I’ve long been trying to find out what New Zealand has signed up to under the UKUSA electronic spying agreement.
It has been a somewhat Kafkaesque exercise because the government wouldn’t directly admit the existence of the agreement, or whether New Zealand had signed up.
I always received evasive answers to my written Parliamentary questions. So in March 2006 I thought I would ask two extra questions: “is the United States a signatory to the ‘UKUSA’ partnership?” and “is the United Kingdom a signatory to the ‘UKUSA’ partnership?” Prime Minister Helen Clark wouldn’t tell me.
Last week
the British National Archive spilled the beans
, releasing texts of the UKUSA agreement between 1946 and 1956 with a clause reading: “it will be contrary to this Agreement to reveal its existence”.
This is a blatant violation of the principle of accountable government. This year New Zealand taxpayers hand over $70 million to the Government Communications Security Bureau (GCSB), mainly to provide intelligence to UK and the USA under an agreement we are not even allowed to know exists.
The extreme secrecy has little to do with security. It is mainly to avoid our government’s embarrassment at helping the United States, through electronic intelligence, advance its political agenda rather than ours. At the Waihopai Three trial the British whistleblower Katharine Gunn explained how Waihopai had been used to spy on nations critical of the invasion of Iraq.
One thing the Archive documents show is that UKUSA has been primarily an Anglo-American agreement, with Australia, Canada and New Zealand acting as bit players.

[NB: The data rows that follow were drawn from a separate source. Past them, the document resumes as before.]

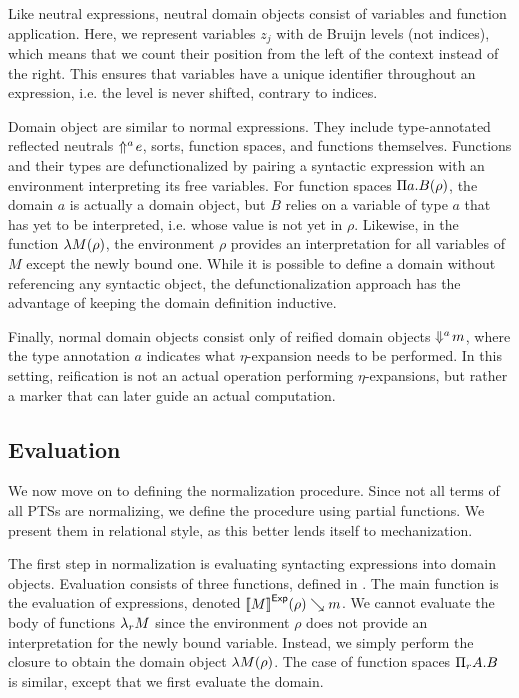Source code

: Like neutral expressions, neutral domain objects consist of variables and function application.
Here, we represent variables $z_j$ with de Bruijn levels (not indices), which means that we count their position from the left of the context instead of the right.
This ensures that variables have a unique identifier throughout an expression, i.e. the level is never shifted, contrary to indices.

Domain object are similar to normal expressions.
They include type-annotated reflected neutrals $\dreflect a e$, sorts, function spaces, and functions themselves.
Functions and their types are defunctionalized by pairing a syntactic expression with an environment interpreting its free variables.
For function spaces $\dpi a B \rho$, the domain $a$ is actually a domain object, but $B$ relies on a variable of type $a$ that has yet to be interpreted, i.e. whose value is not yet in $\rho$.
Likewise, in the function $\dlam M \rho$, the environment $\rho$ provides an interpretation for all variables of $M$ except the newly bound one.
While it is possible to define a domain without referencing any syntactic object, the defunctionalization approach has the advantage of keeping the domain definition inductive.

Finally, normal domain objects consist only of reified domain objects $\dreify a m$,
  where the type annotation $a$ indicates what $\eta$-expansion needs to be performed.
In this setting, reification is not an actual operation performing $\eta$-expansions, but rather a marker that can later guide an actual computation.





\subsection{Evaluation}

We now move on to defining the normalization procedure.
Since not all terms of all \acp{PTS} are normalizing, we define the procedure using partial functions.
We present them in relational style, as this better lends itself to mechanization.



The first step in normalization is evaluating syntacting expressions into domain objects.
Evaluation consists of three functions, defined in .
The main function is the evaluation of expressions, denoted $\evalexp M \rho m$.
We cannot evaluate the body of functions $\tmlam M$ since the environment $\rho$ does not provide an interpretation for the newly bound variable.
Instead, we simply perform the closure to obtain the domain object $\dlam M \rho$.
The case of function spaces $\tppi A B$ is similar, except that we first evaluate the domain.

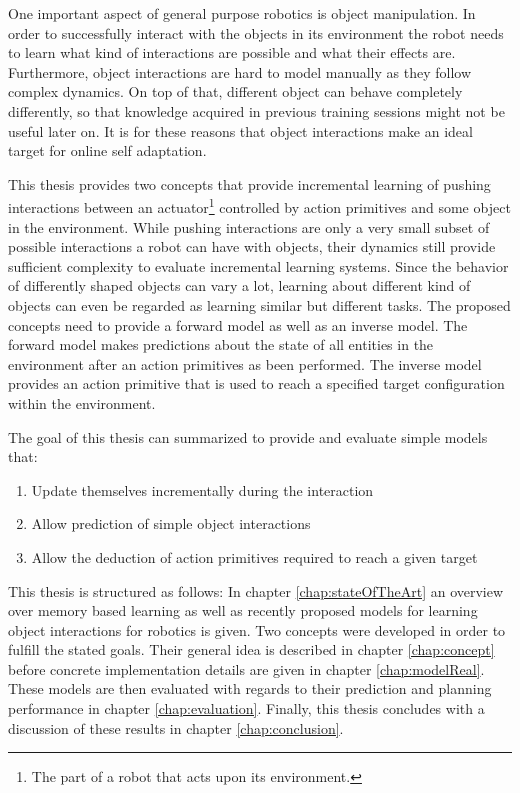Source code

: One important aspect of general purpose robotics is object manipulation. In order to successfully interact with the objects in its environment the robot needs to learn what kind of interactions are possible and what their effects are. 
Furthermore, object interactions are hard to model manually as they follow complex dynamics. On top of that, different object can behave completely differently, so that knowledge acquired in previous training sessions might not be useful later on. It is for these reasons that object interactions make an ideal target for online self adaptation. 

This thesis provides two concepts that provide incremental learning of pushing interactions between an actuator\footnote{The part of a robot that acts upon its environment.} controlled by action primitives and some object in the environment.
While pushing interactions are only a very small subset of possible interactions a robot can have with objects, their dynamics still provide sufficient complexity to evaluate incremental learning systems. Since the behavior of differently shaped objects can vary a lot, learning about different kind of objects can even be regarded as learning similar but different tasks.%
The proposed concepts need to provide a forward model as well as an inverse model. The forward model makes predictions about the state of all entities in the environment after an action primitives as been performed. The inverse model provides an action primitive that is used to reach a specified target configuration within the environment.

The goal of this thesis can summarized to provide and evaluate simple models that:
\begin{enumerate}
	\item Update themselves incrementally during the interaction
	\item Allow prediction of simple object interactions %
	\item Allow the deduction of action primitives required to reach a given target 
\end{enumerate}

This thesis is structured as follows: In chapter \ref{chap:stateOfTheArt} an overview over memory based learning as well as recently proposed models for learning object interactions for robotics is given. Two concepts were developed in order to fulfill the stated goals. Their general idea is described in chapter \ref{chap:concept} before concrete implementation details are given in chapter \ref{chap:modelReal}. These models are then evaluated with regards to their prediction and planning performance in chapter \ref{chap:evaluation}. Finally, this thesis concludes with a discussion of these results in chapter \ref{chap:conclusion}.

A 1956 document refers to a Defence Signals Branch in Melbourne, which was “to be a joint UK-Australian-New Zealand organization, manned by an integrated staff”, with its tasks determined by the UK Government Communications Headquarters and the US National Security Agency.
Our government’s response to the National Archives’ release of the UKUSA documents has been yet another ‘no comment’. As
I told the media this week
it’s about time the government came clean and admitted what UKUSA is all about and what it commits us to.